- Bukky Ajayi in a movie
- Born: February 2, 1934
- Died: July 6, 2016 (aged 82) Surulere, Lagos State, Nigeria
- Other name: Zainab Bukky Ajayi
- Occupation: Actress
- Years active: 1966–2014

= Bukky Ajayi =

Nigerian actress

Zainab Bukky Ajayi (2 February 1934 – 6 July 2016) was a Nigerian actress.

==Life and career==
Bukky Ajayi was born and raised in Nigeria but completed her higher education in England, United Kingdom with the support of a federal government scholarship. In 1965, she left England for Nigeria where her career began as a presenter and newscaster for Nigerian Television Authority in 1966. Ajayi made her film debut in the television series Village Headmaster during the '70s before she went on to feature in Checkmate, a Nigeria television series that aired in the early 1990s.

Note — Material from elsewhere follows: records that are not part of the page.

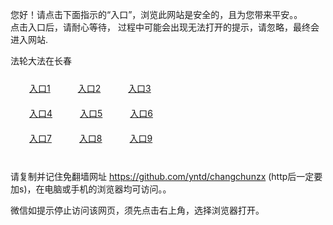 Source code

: 您好！请点击下面指示的“入口”，浏览此网站是安全的，且为您带来平安。。 <br/>
点击入口后，请耐心等待， 过程中可能会出现无法打开的提示，请忽略，最终会进入网站. </br>

法轮大法在长春<br/>
<div style="padding:10px"><a style="margin:20px" target="_blank" href="https://dewvsa8udkmn9.cloudfront.net/2Qpsp?arosqsj" id="ccLink1" rel="nofollow">入口1</a> <a target="_blank" style="margin:20px" href="https://d1bsfgjoezyx7z.cloudfront.net/2Qpsp?aslnsdg" id="ccLink2" rel="nofollow">入口2</a> <a style="margin:20px" target="_blank" href="https://d2gpmk1t7rwufi.cloudfront.net/2Qpsp?jjdnrq" id="ccLink3" rel="nofollow">入口3</a></div>

<div style="padding:10px" ><a style="margin:20px" target="_blank" href="https://dewvsa8udkmn9.cloudfront.net/2Qpsp?arosqsj" id="ccLink4" rel="nofollow">入口4</a> <a style="margin:20px" href="https://d1bsfgjoezyx7z.cloudfront.net/2Qpsp?aslnsdg" target="_blank" id="ccLink5" rel="nofollow">入口5</a> <a style="margin:20px" href="https://d2gpmk1t7rwufi.cloudfront.net/2Qpsp?jjdnrq" target="_blank" id="ccLink6" rel="nofollow">入口6</a></div>

<div style="padding:10px"><a style="margin:20px" target="_blank" href="https://dewvsa8udkmn9.cloudfront.net/2Qpsp?arosqsj" id="ccLink7" rel="nofollow">入口7</a> <a style="margin:20px" href="https://d1bsfgjoezyx7z.cloudfront.net/2Qpsp?aslnsdg" target="_blank" id="ccLink8" rel="nofollow">入口8</a> <a style="margin:20px" target="_blank" href="https://d2gpmk1t7rwufi.cloudfront.net/2Qpsp?jjdnrq" id="ccLink9" rel="nofollow">入口9</a></div>

<br/>



请复制并记住免翻墙网址 https://github.com/yntd/changchunzx (http后一定要加s)，在电脑或手机的浏览器均可访问。。<br/>

微信如提示停止访问该网页，须先点击右上角，选择浏览器打开。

During her acting career, she featured in several films and television series including Critical Assignment, Diamond Ring, Witches among others. In 2016, her contributions to the Nigerian film industry was recognized after she and Sadiq Daba were awarded the Industry Merit Award at the 2016 Africa Magic Viewers Choice Awards.

==Filmography==

Film
Year: Film; Role; Notes
2017: Hakkunde; Mama; Comedy / Drama
2013: Mother of George; as Ma Ayo Balogun; directed by Andrew Dosunmu
2011: Eti Keta; Mama Sherifat
2010: The Child; Imade
2009: Bolode O'ku; Ayoola's Mother; —
Òréré Layé: —; —
2008: Amoye; —; —
Iya Mi Tooto: —; —
2007: A Brighter Sun; —; featured in all parts
Big Heart Treasure: Mama James
Fine Things: —
Keep My Will: Ego
2006: Women of Faith; Eunice
2005: Bridge-Stone; Mama Polina
Destiny's Challenge: —; —
Women's Cot: —; featured in all parts
2004: Indecent Girl; as Mrs. Orji; featured in all parts
Little Angel: —; —
Obirin Sowanu: —; —
Temi Ni, Ti E Ko: —; featured in all series
Worst Marriage: Agnes
2003: The Kingmaker; —; —
My Best Friend: —; —
2001: Saving Alero; —; —
Thunderbolt: Mama Tutu; —
2000: Final Whistle; Mrs. Morgan; featured in all series
Oduduwa: —
1998: Diamond Ring; —; —
Witches: as Desmond's mother; —
1997: Hostages; —; —
1991–1994: Checkmate; —; —
—: Village Headmaster; —; —

==Death==
Ajayi died at her residence in Surulere, Lagos State on 6 July 2016 at the age of 82.